• **What the exercise asks**
Take the data below and write it out exactly, except for the pictures.
---------- Provided records
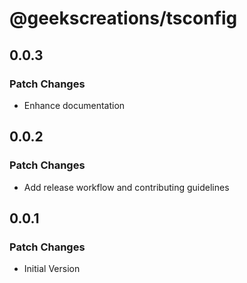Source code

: # @geekscreations/tsconfig

## 0.0.3

### Patch Changes

- Enhance documentation

## 0.0.2

### Patch Changes

- Add release workflow and contributing guidelines

## 0.0.1

### Patch Changes

- Initial Version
--------------------
• **Result of this exercise**
Source code

: # @geekscreations/tsconfig

## 0.0.3

### Patch Changes

- Enhance documentation

## 0.0.2

### Patch Changes

- Add release workflow and contributing guidelines

## 0.0.1

### Patch Changes

- Initial Version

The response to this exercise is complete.